The afternoon sun pours in the window of the room that once belonged to my son. He was a senior in high school when 9/11 happened and in January of 2002 he joined the Air Force. Lots of books about The Greatest Generation and when it was his turn to be a great one, he didn't hesitate. I did not like the idea; mine was the generation without a war. My husband was too young for Viet Nam, my Dad wasn't in the military, I had no frame of reference for life in 'the service'.
He waited until his sisters were gone that night in January. "I want to talk to you guys," he said. We sat in the living room and he told us, "I'm thinking about joining the Air Force." I was stunned and then I was crying like I had never cried in front of my children. "You're a good kid", I said. "You don't need the military to straighten you out!" "Who would you rather have serving our country?" he asked.
He was doing more than 'thinking' about joining the Air Force. In the last few months he had visited recruiters from more than one branch of the military; he compared the educational benefits and the training and the future they offered. Thirty minutes after that conversation in the living room with his Dad and me, he was sitting at the kitchen table completing the application to enlist. His world would change, and so would mine on that night in January.
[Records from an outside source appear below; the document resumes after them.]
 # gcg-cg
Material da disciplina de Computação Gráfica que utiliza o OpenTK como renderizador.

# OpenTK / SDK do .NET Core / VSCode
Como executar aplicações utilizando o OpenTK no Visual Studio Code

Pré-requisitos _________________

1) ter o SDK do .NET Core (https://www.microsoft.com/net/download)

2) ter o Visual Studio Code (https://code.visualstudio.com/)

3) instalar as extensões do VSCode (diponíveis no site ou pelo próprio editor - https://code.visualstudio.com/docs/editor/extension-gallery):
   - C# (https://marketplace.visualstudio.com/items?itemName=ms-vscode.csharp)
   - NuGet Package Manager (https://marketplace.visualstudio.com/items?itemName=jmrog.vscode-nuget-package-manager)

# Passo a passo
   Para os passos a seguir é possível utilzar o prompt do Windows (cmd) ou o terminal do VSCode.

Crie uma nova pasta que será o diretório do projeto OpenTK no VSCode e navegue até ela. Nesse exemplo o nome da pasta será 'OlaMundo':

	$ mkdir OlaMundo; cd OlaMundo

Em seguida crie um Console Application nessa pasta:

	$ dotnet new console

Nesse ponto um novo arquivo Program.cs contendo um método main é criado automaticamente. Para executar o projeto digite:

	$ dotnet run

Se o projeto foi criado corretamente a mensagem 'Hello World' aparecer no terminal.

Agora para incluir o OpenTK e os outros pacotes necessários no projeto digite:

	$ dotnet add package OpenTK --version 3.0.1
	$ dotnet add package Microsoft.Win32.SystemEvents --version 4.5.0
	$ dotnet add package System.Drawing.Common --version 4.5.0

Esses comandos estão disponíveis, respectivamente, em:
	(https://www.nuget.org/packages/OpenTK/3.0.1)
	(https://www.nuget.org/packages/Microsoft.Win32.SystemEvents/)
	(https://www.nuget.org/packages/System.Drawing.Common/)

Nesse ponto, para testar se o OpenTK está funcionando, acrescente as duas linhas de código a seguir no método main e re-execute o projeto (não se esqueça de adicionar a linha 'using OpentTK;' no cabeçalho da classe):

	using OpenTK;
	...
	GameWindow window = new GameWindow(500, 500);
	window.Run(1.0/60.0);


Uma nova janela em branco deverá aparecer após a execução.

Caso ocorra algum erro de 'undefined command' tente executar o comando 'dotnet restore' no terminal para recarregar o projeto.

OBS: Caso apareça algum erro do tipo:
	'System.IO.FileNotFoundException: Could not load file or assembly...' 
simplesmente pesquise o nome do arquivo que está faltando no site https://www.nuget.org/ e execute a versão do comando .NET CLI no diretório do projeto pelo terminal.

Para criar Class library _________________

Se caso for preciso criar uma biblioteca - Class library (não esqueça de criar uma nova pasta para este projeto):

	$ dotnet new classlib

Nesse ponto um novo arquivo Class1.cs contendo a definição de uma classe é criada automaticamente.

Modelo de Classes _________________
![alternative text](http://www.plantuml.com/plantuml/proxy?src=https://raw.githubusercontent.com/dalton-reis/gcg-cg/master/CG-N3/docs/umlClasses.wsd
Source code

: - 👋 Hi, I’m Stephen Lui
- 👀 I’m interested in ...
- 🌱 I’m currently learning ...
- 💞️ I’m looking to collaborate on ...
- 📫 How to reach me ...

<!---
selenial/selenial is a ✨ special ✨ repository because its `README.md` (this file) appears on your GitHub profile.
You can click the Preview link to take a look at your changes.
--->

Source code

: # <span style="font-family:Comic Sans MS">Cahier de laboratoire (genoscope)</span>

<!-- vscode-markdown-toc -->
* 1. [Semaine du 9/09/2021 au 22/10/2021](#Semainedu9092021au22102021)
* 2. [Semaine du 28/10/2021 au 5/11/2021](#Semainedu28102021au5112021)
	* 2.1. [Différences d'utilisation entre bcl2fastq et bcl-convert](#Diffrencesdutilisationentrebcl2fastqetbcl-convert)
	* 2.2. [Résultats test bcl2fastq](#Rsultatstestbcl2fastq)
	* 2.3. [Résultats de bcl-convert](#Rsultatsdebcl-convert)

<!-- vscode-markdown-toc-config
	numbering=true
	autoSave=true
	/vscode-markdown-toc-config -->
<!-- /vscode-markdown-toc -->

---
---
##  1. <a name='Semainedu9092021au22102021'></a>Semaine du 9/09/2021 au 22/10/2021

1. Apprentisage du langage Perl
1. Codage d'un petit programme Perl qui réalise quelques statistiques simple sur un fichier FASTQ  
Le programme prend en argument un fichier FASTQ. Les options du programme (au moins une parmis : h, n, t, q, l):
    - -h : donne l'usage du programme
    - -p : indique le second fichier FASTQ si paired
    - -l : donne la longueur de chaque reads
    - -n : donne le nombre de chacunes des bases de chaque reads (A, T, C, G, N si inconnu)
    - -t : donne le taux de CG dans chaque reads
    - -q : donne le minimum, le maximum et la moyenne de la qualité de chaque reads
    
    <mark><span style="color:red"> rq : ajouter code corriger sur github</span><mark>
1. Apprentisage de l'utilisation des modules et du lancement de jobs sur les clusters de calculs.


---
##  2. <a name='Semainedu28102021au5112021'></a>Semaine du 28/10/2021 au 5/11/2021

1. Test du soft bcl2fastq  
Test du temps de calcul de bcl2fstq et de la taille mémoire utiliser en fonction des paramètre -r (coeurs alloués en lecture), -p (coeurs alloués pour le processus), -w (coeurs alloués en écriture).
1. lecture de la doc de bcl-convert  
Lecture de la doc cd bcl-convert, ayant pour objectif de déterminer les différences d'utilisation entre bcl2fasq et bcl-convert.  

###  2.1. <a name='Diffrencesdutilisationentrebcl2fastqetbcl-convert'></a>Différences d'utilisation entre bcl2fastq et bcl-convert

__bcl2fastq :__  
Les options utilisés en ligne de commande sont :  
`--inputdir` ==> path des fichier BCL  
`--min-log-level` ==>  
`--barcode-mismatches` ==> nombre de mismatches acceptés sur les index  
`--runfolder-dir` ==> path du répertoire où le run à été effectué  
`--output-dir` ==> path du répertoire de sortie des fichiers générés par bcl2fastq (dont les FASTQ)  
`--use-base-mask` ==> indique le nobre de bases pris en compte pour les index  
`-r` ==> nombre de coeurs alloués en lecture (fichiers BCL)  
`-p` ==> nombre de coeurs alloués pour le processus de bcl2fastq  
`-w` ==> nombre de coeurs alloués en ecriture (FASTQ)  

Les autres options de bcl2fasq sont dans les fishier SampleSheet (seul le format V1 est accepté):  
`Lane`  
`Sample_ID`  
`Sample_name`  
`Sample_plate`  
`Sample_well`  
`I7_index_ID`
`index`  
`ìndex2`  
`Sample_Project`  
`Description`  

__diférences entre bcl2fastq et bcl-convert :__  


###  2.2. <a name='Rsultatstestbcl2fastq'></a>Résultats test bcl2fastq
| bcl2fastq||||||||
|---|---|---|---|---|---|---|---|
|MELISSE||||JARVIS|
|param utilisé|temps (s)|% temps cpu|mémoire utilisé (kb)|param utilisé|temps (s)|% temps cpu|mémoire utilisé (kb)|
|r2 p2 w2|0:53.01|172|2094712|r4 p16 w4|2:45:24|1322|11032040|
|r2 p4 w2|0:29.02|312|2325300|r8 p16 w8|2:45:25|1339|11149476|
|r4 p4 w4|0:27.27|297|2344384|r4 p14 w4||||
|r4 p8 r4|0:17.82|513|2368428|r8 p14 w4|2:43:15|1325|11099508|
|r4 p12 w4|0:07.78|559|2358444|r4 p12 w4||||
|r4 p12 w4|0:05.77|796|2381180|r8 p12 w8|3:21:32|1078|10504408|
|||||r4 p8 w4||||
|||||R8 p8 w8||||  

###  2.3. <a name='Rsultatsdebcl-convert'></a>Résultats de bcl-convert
My 'Play Room' where my piles of scrapbook paper, rick-rack and glue sticks live used to be his room. In Basic Training it became my office, a new window treatment, faux paint on the walls, new pillows to make his twin bed into a sitting area and enough change that I didn't tear up every time I walked past the door. His bedroom that held his soccer trophies and the memories of life in high school before the Air Force was still masculine and full of Korean artwork, Asian fabric on the duvet cover and pillows...but it was where I sat at the computer and worked. The next evolution came in 2011 when the transition to craft room came when he moved to Hawaii to serve at the base at Pearl Harbor. He wouldn't come home on frequent leaves, he was gone and the room could now be full of pink and red and crafty stuff.
I come here to play with paper, and listen to books on CD or music and I craft along my afternoons in the sun.